Description of the task: Check each line of the data for "participate", then give the number of lines that have it, without any other words.

Saved entries:
⁂

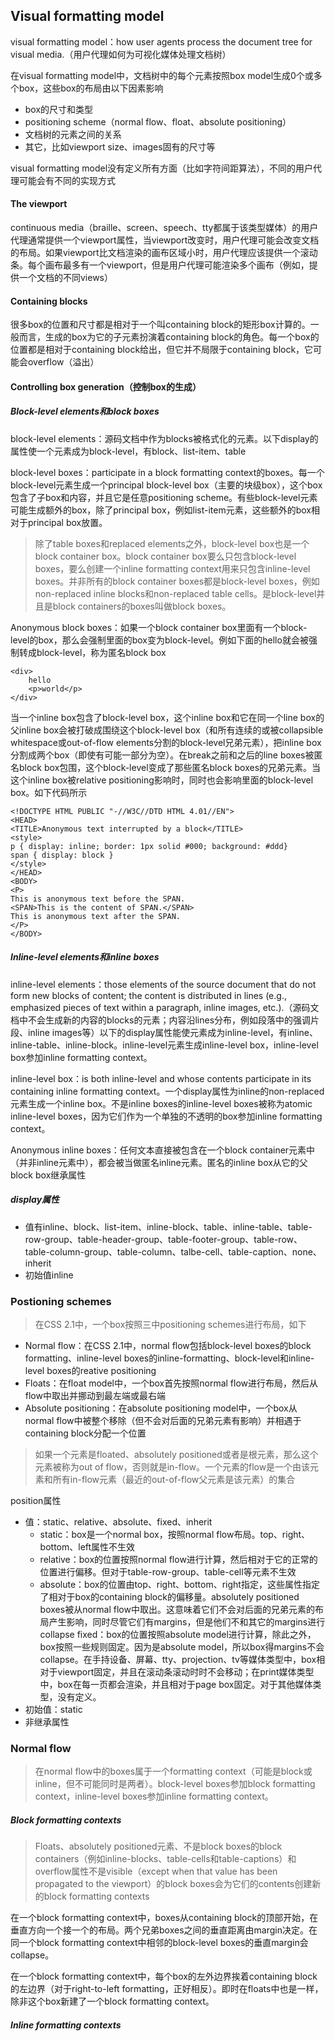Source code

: ## Visual formatting model

visual formatting model：how user agents process the document tree for visual media.（用户代理如何为可视化媒体处理文档树）


在visual formatting model中，文档树中的每个元素按照box model生成0个或多个box，这些box的布局由以下因素影响
- box的尺寸和类型
- positioning scheme（normal flow、float、absolute positioning）
- 文档树的元素之间的关系
- 其它，比如viewport size、images固有的尺寸等

visual formatting model没有定义所有方面（比如字符间距算法），不同的用户代理可能会有不同的实现方式

#### The viewport
continuous media（braille、screen、speech、tty都属于该类型媒体）的用户代理通常提供一个viewport属性，当viewport改变时，用户代理可能会改变文档的布局。如果viewport比文档渲染的画布区域小时，用户代理应该提供一个滚动条。每个画布最多有一个viewport，但是用户代理可能渲染多个画布（例如，提供一个文档的不同views）

#### Containing blocks
很多box的位置和尺寸都是相对于一个叫containing block的矩形box计算的。一般而言，生成的box为它的子元素扮演着containing block的角色。每一个box的位置都是相对于containing block给出，但它并不局限于containing block，它可能会overflow（溢出）

#### Controlling box generation（控制box的生成）
##### Block-level elements和block boxes
block-level elements：源码文档中作为blocks被格式化的元素。以下display的属性使一个元素成为block-level，有block、list-item、table

block-level boxes：participate in a block formatting context的boxes。每一个block-level元素生成一个principal block-level box（主要的块级box），这个box包含了子box和内容，并且它是任意positioning scheme。有些block-level元素可能生成额外的box，除了principal box，例如list-item元素，这些额外的box相对于principal box放置。

> 除了table boxes和replaced elements之外，block-level box也是一个block container box。block container box要么只包含block-level boxes，要么创建一个inline formatting context用来只包含inline-level boxes。并非所有的block container boxes都是block-level boxes，例如non-replaced inline blocks和non-replaced table cells。是block-level并且是block containers的boxes叫做block boxes。

Anonymous block boxes：如果一个block container box里面有一个block-level的box，那么会强制里面的box变为block-level。例如下面的hello就会被强制转成block-level，称为匿名block box

```
<div>
	hello
    <p>world</p>
</div>
```

当一个inline box包含了block-level box，这个inline box和它在同一个line box的父inline box会被打破成围绕这个block-level box（和所有连续的或被collapsible whitespace或out-of-flow elements分割的block-level兄弟元素），把inline box分割成两个box（即使有可能一部分为空）。在break之前和之后的line boxes被匿名block box包围，这个block-level变成了那些匿名block boxes的兄弟元素。当这个inline box被relative positioning影响时，同时也会影响里面的block-level box。如下代码所示

```
<!DOCTYPE HTML PUBLIC "-//W3C//DTD HTML 4.01//EN">
<HEAD>
<TITLE>Anonymous text interrupted by a block</TITLE>
<style>
p { display: inline; border: 1px solid #000; background: #ddd}
span { display: block }
</style>
</HEAD>
<BODY>
<P>
This is anonymous text before the SPAN.
<SPAN>This is the content of SPAN.</SPAN>
This is anonymous text after the SPAN.
</P>
</BODY>
```

##### Inline-level elements和inline boxes
inline-level elements：those elements of the source document that do not form new blocks of content; the content is distributed in lines (e.g., emphasized pieces of text within a paragraph, inline images, etc.).（源码文档中不会生成新的内容的blocks的元素；内容沿lines分布，例如段落中的强调片段、inline images等）以下的display属性能使元素成为inline-level，有inline、inline-table、inline-block。inline-level元素生成inline-level box，inline-level box参加inline formatting context。

inline-level box：is both inline-level and whose contents participate in its containing inline formatting context。一个display属性为inline的non-replaced元素生成一个inline box。不是inline boxes的inline-level boxes被称为atomic inline-level boxes，因为它们作为一个单独的不透明的box参加inline formatting context。 

Anonymous inline boxes：任何文本直接被包含在一个block container元素中（并非inline元素中），都会被当做匿名inline元素。匿名的inline box从它的父block box继承属性

##### display属性
- 值有inline、block、list-item、inline-block、table、inline-table、table-row-group、table-header-group、table-footer-group、table-row、table-column-group、table-column、talbe-cell、table-caption、none、inherit
- 初始值inline


### Postioning schemes
> 在CSS 2.1中，一个box按照三中positioning schemes进行布局，如下

- Normal flow：在CSS 2.1中，normal flow包括block-level boxes的block formatting、inline-level boxes的inline-formatting、block-level和inline-level boxes的reative positioning
- Floats：在float model中，一个box首先按照normal flow进行布局，然后从flow中取出并挪动到最左端或最右端
- Absolute positioning：在absolute positioning model中，一个box从normal flow中被整个移除（但不会对后面的兄弟元素有影响）并相遇于containing block分配一个位置

> 如果一个元素是floated、absolutely positioned或者是根元素，那么这个元素被称为out of flow，否则就是in-flow。一个元素的flow是一个由该元素和所有in-flow元素（最近的out-of-flow父元素是该元素）的集合

position属性
- 值：static、relative、absolute、fixed、inherit
	- static：box是一个normal box，按照normal flow布局。top、right、bottom、left属性不生效
    - relative：box的位置按照normal flow进行计算，然后相对于它的正常的位置进行偏移。但对于table-row-group、table-cell等元素不生效
    - absolute：box的位置由top、right、bottom、right指定，这些属性指定了相对于box的containing block的偏移量。absolutely positioned boxes被从normal flow中取出。这意味着它们不会对后面的兄弟元素的布局产生影响，同时尽管它们有margins，但是他们不和其它的margins进行collapse
    fixed：box的位置按照absolute model进行计算，除此之外，box按照一些规则固定。因为是absolute model，所以box得margins不会collapse。在手持设备、屏幕、tty、projection、tv等媒体类型中，box相对于viewport固定，并且在滚动条滚动时时不会移动；在print媒体类型中，box在每一页都会渲染，并且相对于page box固定。对于其他媒体类型，没有定义。
- 初始值：static
- 非继承属性

### Normal flow
> 在normal flow中的boxes属于一个formatting context（可能是block或inline，但不可能同时是两者）。block-level boxes参加block formatting context，inline-level boxes参加inline formatting context。

##### Block formatting contexts
> Floats、absolutely positioned元素、不是block boxes的block containers（例如inline-blocks、table-cells和table-captions）和overflow属性不是visible（except when that value has been propagated to the viewport）的block boxes会为它们的contents创建新的block formatting contexts

在一个block formatting context中，boxes从containing block的顶部开始，在垂直方向一个接一个的布局。两个兄弟boxes之间的垂直距离由margin决定。在同一个block formatting context中相邻的block-level boxes的垂直margin会collapse。

在一个block formatting context中，每个box的左外边界挨着containing block的左边界（对于right-to-left formatting，正好相反）。即时在floats中也是一样，除非这个box新建了一个block formatting context。

##### Inline formatting contexts
>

⁂

Problem solution: 2